Thanks Matt, that's super interesting. It would be awesome to get the
strace from the Ruby thing, as well another strace from the Go thing but
this time starting from before it goes slow. I think there's some sort of
weird thing that happens once, and then after that happens, the fact that
Consul (or any other always-SERVFAIL server, e.g. Dmitriy's little Ruby DNS
server) is present makes all subsequent requests slow. So I'd like to see
strace from both the Ruby and the Go, with enough before and after the
slowness starts to establish the same pattern of behaviour.
The alternating slow/fast stuff with Go is interesting. Not clue yet what
that could be, maybe multiple goroutines?
toggle quoted message
Show quoted text
On Wed, Nov 18, 2015 at 4:13 PM, Matt Cholick <cholick(a)gmail.com> wrote:
So things got a little more interesting yesterday. We have some custom
Golang jobs for auditing and some other purposes. A recent change added the
consult_agent template to the box with these jobs and I saw similar
behavior: requests with dns resolution taking +5s consistently, fixable by
restarting the process. I wrote a small Golang app to try and reproduce it.

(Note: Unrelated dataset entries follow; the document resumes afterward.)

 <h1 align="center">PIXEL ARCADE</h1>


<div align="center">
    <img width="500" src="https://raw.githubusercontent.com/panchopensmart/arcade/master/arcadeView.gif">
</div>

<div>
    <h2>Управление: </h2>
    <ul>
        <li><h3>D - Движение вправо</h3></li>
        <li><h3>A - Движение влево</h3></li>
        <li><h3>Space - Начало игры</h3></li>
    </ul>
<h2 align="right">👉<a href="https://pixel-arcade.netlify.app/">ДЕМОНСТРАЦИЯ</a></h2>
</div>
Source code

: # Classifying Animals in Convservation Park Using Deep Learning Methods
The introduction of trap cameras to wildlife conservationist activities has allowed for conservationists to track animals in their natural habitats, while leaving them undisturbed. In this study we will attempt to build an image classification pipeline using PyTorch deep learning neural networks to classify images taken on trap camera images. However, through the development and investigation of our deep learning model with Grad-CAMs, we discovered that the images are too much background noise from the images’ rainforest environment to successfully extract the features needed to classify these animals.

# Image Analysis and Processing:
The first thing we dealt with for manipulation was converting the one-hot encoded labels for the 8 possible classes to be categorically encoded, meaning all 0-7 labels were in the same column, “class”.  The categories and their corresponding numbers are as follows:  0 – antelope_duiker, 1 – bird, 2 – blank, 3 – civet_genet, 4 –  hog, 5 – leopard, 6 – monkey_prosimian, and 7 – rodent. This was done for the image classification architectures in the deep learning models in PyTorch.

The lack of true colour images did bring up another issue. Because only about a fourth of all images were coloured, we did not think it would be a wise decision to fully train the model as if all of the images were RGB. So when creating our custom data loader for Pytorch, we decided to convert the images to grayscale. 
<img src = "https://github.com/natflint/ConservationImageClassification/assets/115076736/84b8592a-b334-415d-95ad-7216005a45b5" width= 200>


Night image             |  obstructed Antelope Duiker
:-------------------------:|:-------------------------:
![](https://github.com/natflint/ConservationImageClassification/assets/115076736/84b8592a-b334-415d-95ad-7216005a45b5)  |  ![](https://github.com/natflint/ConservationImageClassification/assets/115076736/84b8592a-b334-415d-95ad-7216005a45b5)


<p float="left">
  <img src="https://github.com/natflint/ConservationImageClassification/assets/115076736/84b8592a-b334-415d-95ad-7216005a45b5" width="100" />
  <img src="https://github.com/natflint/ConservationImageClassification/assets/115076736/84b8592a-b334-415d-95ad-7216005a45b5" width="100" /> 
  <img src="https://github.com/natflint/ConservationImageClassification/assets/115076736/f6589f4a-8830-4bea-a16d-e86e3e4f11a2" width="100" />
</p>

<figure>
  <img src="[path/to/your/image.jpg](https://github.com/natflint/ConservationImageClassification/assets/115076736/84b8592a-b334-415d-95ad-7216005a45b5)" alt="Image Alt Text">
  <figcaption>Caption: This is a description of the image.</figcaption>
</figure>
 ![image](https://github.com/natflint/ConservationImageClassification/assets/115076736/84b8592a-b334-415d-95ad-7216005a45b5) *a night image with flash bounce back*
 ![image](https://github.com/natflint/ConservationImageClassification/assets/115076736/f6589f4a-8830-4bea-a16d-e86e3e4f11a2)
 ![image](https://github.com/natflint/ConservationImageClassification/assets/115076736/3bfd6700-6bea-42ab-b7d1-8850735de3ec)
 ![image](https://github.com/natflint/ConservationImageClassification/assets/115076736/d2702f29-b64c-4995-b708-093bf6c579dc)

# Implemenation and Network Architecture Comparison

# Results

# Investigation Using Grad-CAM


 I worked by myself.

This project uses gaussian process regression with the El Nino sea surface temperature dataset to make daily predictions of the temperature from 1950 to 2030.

I got similar, but not identical behavior in the test app.
package main
import (
"net"
"fmt"
"time"
)
func main() {
for {
startOpen := time.Now()
conn, err := net.Dial("tcp", "api.useast.appfog.qa.ctl.io:http")
if err != nil {
fmt.Printf("%#v", err)
} else {
endOpen := time.Now()
conn.Close()
endClose := time.Now()
openDur := endOpen.Sub(startOpen) / 1e6
closeDur := endClose.Sub(endOpen) / 1e6
fmt.Printf("dns_open: %dms | dns_close: %dms\n", openDur, closeDur)
}
}
}
After some time, I saw:
dns_open: 14ms | dns_close: 0ms
dns_open: 5019ms | dns_close: 1ms
dns_open: 25ms | dns_close: 1ms
dns_open: 27ms | dns_close: 1ms
dns_open: 20ms | dns_close: 0ms
dns_open: 5015ms | dns_close: 0ms
dns_open: 14ms | dns_close: 0ms
dns_open: 5018ms | dns_close: 1ms
dns_open: 15ms | dns_close: 0ms
dns_open: 5018ms | dns_close: 1ms
dns_open: 19ms | dns_close: 0ms
dns_open: 5046ms | dns_close: 0ms
To reiterate, the behavior in the actual app seemed to be every single
request. The test app went into a similar mode where a roughly every other
request failed. Here's the strace for that section:
https://gist.github.com/cholick/428df93c112067f50558
On some other runs it was quite consistently alternating slow and fast
calls (for ~300 calls in a row alternating slow/fast). Just like the Ruby,
once things get into an unhappy state they stay that way until restarting
the process. (The process ran for 12 hours and never recovered).
I can capture a Ruby strace too if you'd like, but I figured this was more
useful as it added more novel information to the mix.
These Golang jobs have run in production for months without showing this
behavior and, within a few hours of including the consul template, the
issue manifested.